It is a good idea to check and feel the ruby yourself when considering buying a stone. You can learn a lot just by the feel of a ruby.
The first thing to look at is the color. All rubies come in a wide variety of red tones with the darkest considered the best and most valuable. However your budget and taste will decide what quality and shade of ruby you buy. Such things as the color and texture of your skin, the type of body frame you have and the clothes you wear, all will have a bearing on what color and style of ruby looks best on you.
Like many gems rubies have inclusions or bubbles within the stone. The less inclusions the more you will have to pay for the stone. It is a good idea to spend at the top of your budget to get the best stone possible. You should get an appraisalfrom an independent gem laboratory of the ruby to show what inclusions there are. Do not just take a jewelers word for it.
The cut of the ruby should be clean and give out an inner glow. Try to see the ruby in natural light not artificial as the color will be different. This means taking it out of the shop to see it in daylight. Shops have a lot of unnatural light to make all gemstones sparkle. The red should be lustrous and sparkling.

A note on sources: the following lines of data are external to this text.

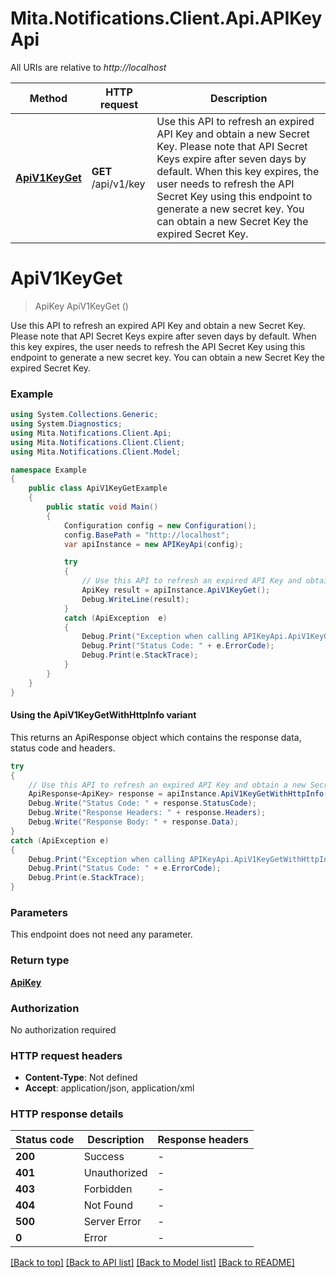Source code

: # Mita.Notifications.Client.Api.APIKeyApi

All URIs are relative to *http://localhost*

| Method | HTTP request | Description |
|--------|--------------|-------------|
| [**ApiV1KeyGet**](APIKeyApi.md#apiv1keyget) | **GET** /api/v1/key | Use this API to refresh an expired API Key and obtain a new Secret Key.    Please note that API Secret Keys expire after seven days by default.   When this key expires, the user needs to refresh the API Secret Key  using this endpoint to generate a new secret key.     You can obtain a new Secret Key the expired Secret Key. |

<a id="apiv1keyget"></a>
# **ApiV1KeyGet**
> ApiKey ApiV1KeyGet ()

Use this API to refresh an expired API Key and obtain a new Secret Key.    Please note that API Secret Keys expire after seven days by default.   When this key expires, the user needs to refresh the API Secret Key  using this endpoint to generate a new secret key.     You can obtain a new Secret Key the expired Secret Key.

### Example
```csharp
using System.Collections.Generic;
using System.Diagnostics;
using Mita.Notifications.Client.Api;
using Mita.Notifications.Client.Client;
using Mita.Notifications.Client.Model;

namespace Example
{
    public class ApiV1KeyGetExample
    {
        public static void Main()
        {
            Configuration config = new Configuration();
            config.BasePath = "http://localhost";
            var apiInstance = new APIKeyApi(config);

            try
            {
                // Use this API to refresh an expired API Key and obtain a new Secret Key.    Please note that API Secret Keys expire after seven days by default.   When this key expires, the user needs to refresh the API Secret Key  using this endpoint to generate a new secret key.     You can obtain a new Secret Key the expired Secret Key.
                ApiKey result = apiInstance.ApiV1KeyGet();
                Debug.WriteLine(result);
            }
            catch (ApiException  e)
            {
                Debug.Print("Exception when calling APIKeyApi.ApiV1KeyGet: " + e.Message);
                Debug.Print("Status Code: " + e.ErrorCode);
                Debug.Print(e.StackTrace);
            }
        }
    }
}
```

#### Using the ApiV1KeyGetWithHttpInfo variant
This returns an ApiResponse object which contains the response data, status code and headers.

```csharp
try
{
    // Use this API to refresh an expired API Key and obtain a new Secret Key.    Please note that API Secret Keys expire after seven days by default.   When this key expires, the user needs to refresh the API Secret Key  using this endpoint to generate a new secret key.     You can obtain a new Secret Key the expired Secret Key.
    ApiResponse<ApiKey> response = apiInstance.ApiV1KeyGetWithHttpInfo();
    Debug.Write("Status Code: " + response.StatusCode);
    Debug.Write("Response Headers: " + response.Headers);
    Debug.Write("Response Body: " + response.Data);
}
catch (ApiException e)
{
    Debug.Print("Exception when calling APIKeyApi.ApiV1KeyGetWithHttpInfo: " + e.Message);
    Debug.Print("Status Code: " + e.ErrorCode);
    Debug.Print(e.StackTrace);
}
```

### Parameters
This endpoint does not need any parameter.
### Return type

[**ApiKey**](ApiKey.md)

### Authorization

No authorization required

### HTTP request headers

 - **Content-Type**: Not defined
 - **Accept**: application/json, application/xml


### HTTP response details
| Status code | Description | Response headers |
|-------------|-------------|------------------|
| **200** | Success |  -  |
| **401** | Unauthorized |  -  |
| **403** | Forbidden |  -  |
| **404** | Not Found |  -  |
| **500** | Server Error |  -  |
| **0** | Error |  -  |

[[Back to top]](#) [[Back to API list]](../README.md#documentation-for-api-endpoints) [[Back to Model list]](../README.md#documentation-for-models) [[Back to README]](../README.md)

Check the setting or mounting of the stone. The mounting should be a claw setting with 3 or 4 prongs holding the stone in. Ensure it is a tight fit and the stone is not lose or the prongs broken or bent. Look for possible cracks where the prongs are too tight and have cracked the stone. This is very possible with a careless fitter.
Value of Rubies
Natural rubies are rare and most of the rubies you find in jewelry shops are synthetic. A natural ruby is often worth more than a diamond. It is important, therefore, when being offered a 'natural' ruby to be able to tell the difference. A natural ruby has a much higher value of course.
All rubies are valued according to their size, color, clarity and cut. Also all natural rubies will have imperfections in them, including color impurities and inclusions of rutile needles known as 'silk'. If there is no silk in the stone, it will show that the stone has been heated at 3000 degrees C to give the ruby a better color of red. Usually the rough stone is heated prior to being cut.
Synthetic rubies can only be identified using at least a 10x magnification microscope or a jewelers loupe or a light source such as a lamp or a penlight. One can then see curved growth lines and the ruby may also show included gas bubbles. Also curved growth lines, translucent to opaque crystals or liquids and wispy like veils (cloud like structure within a ruby) or wavy fingerprint-like inclusions may be seen.
Other than fluorescence, magnification is really the only way to differentiate between a synthetic and a natural ruby. sometimes pieces of red corundum have been found weighing many kilograms but these are generally of too low quality to be valuable as gemstones.
As part of finding the value of a ruby, auction prices are a good indicator of a stone's true value. Prices do not necessarily correlate with size however. For example, in 2006, the record price paid at auction for a single stone was $5,860,000 for an unnamed 38.12 carat cabochon-cut ruby. It is quite possible that rubies with an even greater value have been bought and sold privately.
Buy Loose Rubies
Loose rubies are perhaps the best way of buying rubies. You can check for flaws and cracks easier and get a more accurate picture of the quality of the stone.
When you are looking for loose rubies probably the most important factor to look at is color. Many people prefer the deeper rich almost blood red color. Other like the paler pink like quality of some rubies. As I said it can depend on skin color and other factors. So one looks at the hue and the tone. The hue refers to the actual color of the stone. Tone refers to how deep the color goes. Also is the color even? Some stones can show a banding and this would lessen the value.
Turn the stone around and look at it from all angles, even upside down. This will tell you if the stone has banding under but not shown on the top if it has been cut to hide the banding. A banded stone is not worth as much as a full colored stone.
Other factors to consider are the clarity and cut of the stone. Especially when it comes to setting. Is the cut suitable for a ring setting? Or a pendant for example.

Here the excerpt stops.